“Libyans are in the midst of dramatic change, trying to build a new political system after 42 years of dictatorship. The challenges to build a more rights-respecting state based on the rule of law are significant. “ A report published by the Human Rights Watch, an organization that strives to defend the rights of people worldwide by investigating abuses, exposing facts, and pressuring those with power to respect rights and secure justice strives to do just this for the women of Libya. The report “A Revolution for All: Women’s Rights in the New Libya” presents the key issues that Libya should address to help secure women’s rights.

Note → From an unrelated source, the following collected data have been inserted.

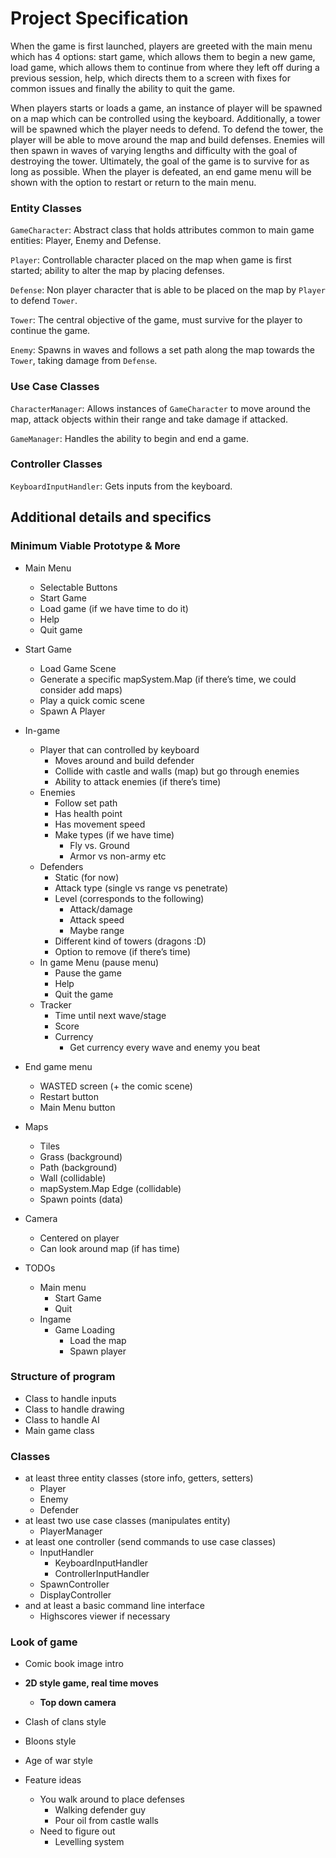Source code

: # Project Specification

When the game is first launched, players are greeted with the main menu which has 4 options: 
start game, which allows them to begin a new game, load game, which allows them to continue
from where they left off during a previous session, help, which directs them to a screen with
fixes for common issues and finally the ability to quit the game. 

When players starts or loads a game, an instance of player will be spawned on a map which can be controlled 
using the keyboard. Additionally, a tower will be spawned which the player needs to defend.
To defend the tower, the player will be able to move around the map and build defenses. Enemies 
will then spawn in waves of varying lengths and difficulty with the goal of destroying the tower.
Ultimately, the goal of the game is to survive for as long as possible. When the player is defeated,
an end game menu will be shown with the option to restart or return to the main menu.

### Entity Classes

<code>GameCharacter</code>: Abstract class that holds attributes common to main game entities:
Player, Enemy and Defense.

<code>Player</code>: Controllable character placed on the map when game is first
started; ability to alter the map by placing defenses.

<code>Defense</code>: Non player character that is able to be placed on the map by 
<code>Player</code> to defend <code>Tower</code>.

<code>Tower</code>: The central objective of the game, must survive for the player to continue the
game.

<code>Enemy</code>: Spawns in waves and follows a set path along the map towards the <code>Tower</code>, 
taking damage from <code>Defense</code>.

### Use Case Classes

<code>CharacterManager</code>: Allows instances of <code>GameCharacter</code> to move around the map,
attack objects within their range and take damage if attacked.

<code>GameManager</code>: Handles the ability to begin and end a game.
### Controller Classes

<code>KeyboardInputHandler</code>: Gets inputs from the keyboard.

## Additional details and specifics

### Minimum Viable Prototype & More
* Main Menu
  * Selectable Buttons
  * Start Game
  * Load game (if we have time to do it)
  * Help
  * Quit game


* Start Game
  * Load Game Scene
  * Generate a specific mapSystem.Map (if there’s time, we could consider add maps)
  * Play a quick comic scene
  * Spawn A Player


* In-game
  * Player that can controlled by keyboard
    * Moves around and build defender
    * Collide with castle and walls (map) but go through enemies
    * Ability to attack enemies (if there’s time)
  * Enemies
    * Follow set path
    * Has health point
    * Has movement speed
    * Make types (if we have time)
      * Fly vs. Ground
      * Armor vs non-army etc
  * Defenders
    * Static (for now)
    * Attack type (single vs range vs penetrate)
    * Level (corresponds to the following)
      * Attack/damage
      * Attack speed
      * Maybe range
    * Different kind of towers (dragons :D)
    * Option to remove (if there’s time)
  * In game Menu (pause menu)
    * Pause the game
    * Help
    * Quit the game
  * Tracker
    * Time until next wave/stage
    * Score
    * Currency
      * Get currency every wave and enemy you beat


* End game menu
  * WASTED screen (+ the comic scene)
  * Restart button
  * Main Menu button

* Maps
  * Tiles
  * Grass (background)
  * Path (background)
  * Wall (collidable)
  * mapSystem.Map Edge (collidable)
  * Spawn points (data)


* Camera
  * Centered on player
  * Can look around map (if has time)

* TODOs
  * Main menu
    * Start Game
    * Quit
  * Ingame
    * Game Loading
      * Load the map
      * Spawn player


### Structure of program
* Class to handle inputs
* Class to handle drawing
* Class to handle AI
* Main game class



### Classes
* at least three entity classes (store info, getters, setters)
  * Player
  * Enemy
  * Defender
* at least two use case classes (manipulates entity)
  * PlayerManager
* at least one controller (send commands to use case classes)
  * InputHandler
    * KeyboardInputHandler
    * ControllerInputHandler
  * SpawnController
  * DisplayController
* and at least a basic command line interface
  * Highscores viewer if necessary


### Look of game
* Comic book image intro
* **2D style game, real time moves**
  * **Top down camera**
* Clash of clans style
* Bloons style
* Age of war style

* Feature ideas
  * You walk around to place defenses
    * Walking defender guy
    * Pour oil from castle walls
  * Need to figure out
    * Levelling system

For Libyan women, the stakes today are high. Many women played important roles in the uprising that led to the overthrow of Muammar Gaddafi and have contributed to the political transition as members of the new parliament. While the radical political change in Libya has already provided opportunity to reshape the legal and social status of women, the new Libya needs concrete steps to ensure that women’s rights are respected. It is critical that discrimination based on gender is firmly rejected by the law. Failure to secure these rights and deal with the issues properly will reverse the gains that women have made over the recent years.

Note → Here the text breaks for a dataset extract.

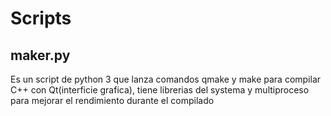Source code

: # Scripts

 maker.py
----------

Es un script de python 3 que lanza comandos qmake y make para compilar C++ con Qt(interficie grafica), tiene librerias del systema y multiproceso para mejorar el rendimiento durante el compilado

One of the key issues of discrimination that must be focused on is violence against women. Inadequate laws and services leave female victims of violence without an effective remedy to deter them from reporting rape and domestic violence. On top of that is Libya’s still very traditional culture, which discourages victims of sexual abuse from speaking out. Currently, the only law in place involving domestic violence is Law No. 10 of 1984. This states that a woman “has the right to expect her husband to…refrain from causing her physical or psychological harm.” It provides no enforcement mechanisms and is not effective at combating the problems.
For the crimes that are reported, consequences and penalties follow too infrequently. Sexual violence is classified as “a crime against a woman’s honor, rather than against the woman as individual victim or as a violation of her bodily integrity.” Women who have to see themselves as dishonored by assault are much less likely to feel entitled to justice, and many crimes of this sort go unreported. Another law states that a man whose honor-motivated violence results in serious injury to his wife or female relative may be imprisoned for no more than two years, while the same act could result in a 7.5 year sentence if the attack was not deemed to have been motivated by honor. The penalties for these “honor crimes” violate the basic requirements of international human rights laws that “individuals are entitled to equality before the law and should not suffer discrimination on grounds of their sex.” The problems continue when the women who attempt to press charges for these crimes end up in prison themselves because the court may view them as admitting to having engaged in unlawful sex.
Clearly there is still work to be done, and it’s important to identify the necessary moves to address the issues. The report suggests that the key steps include preventive measures such as public information and education programs as well as protective resources including shelters, counseling, and support services.
So what do you think? One very important issue here seems to be the idea of honor. As an abstract thing, it’s something everyone arguably is entitled to. But in Libya and elsewhere, the rules for honor pretty clearly put women at a profound disadvantage. What seem to be the particular conceptions about honor that are operating around sexual violence toward women in Libya? Is it possible to imagine more egalitarian conceptions of honor that Libyans themselves would recognize? Or is the idea of honor here fundamentally inseparable from men’s control of women? The bigger question here is how Libyan women (and other similar disempowered groups) can secure adequate protections where there is such deep cultural resistance to them? A related question is how we ought to view such a situation from the West, where our cultural framework is so different?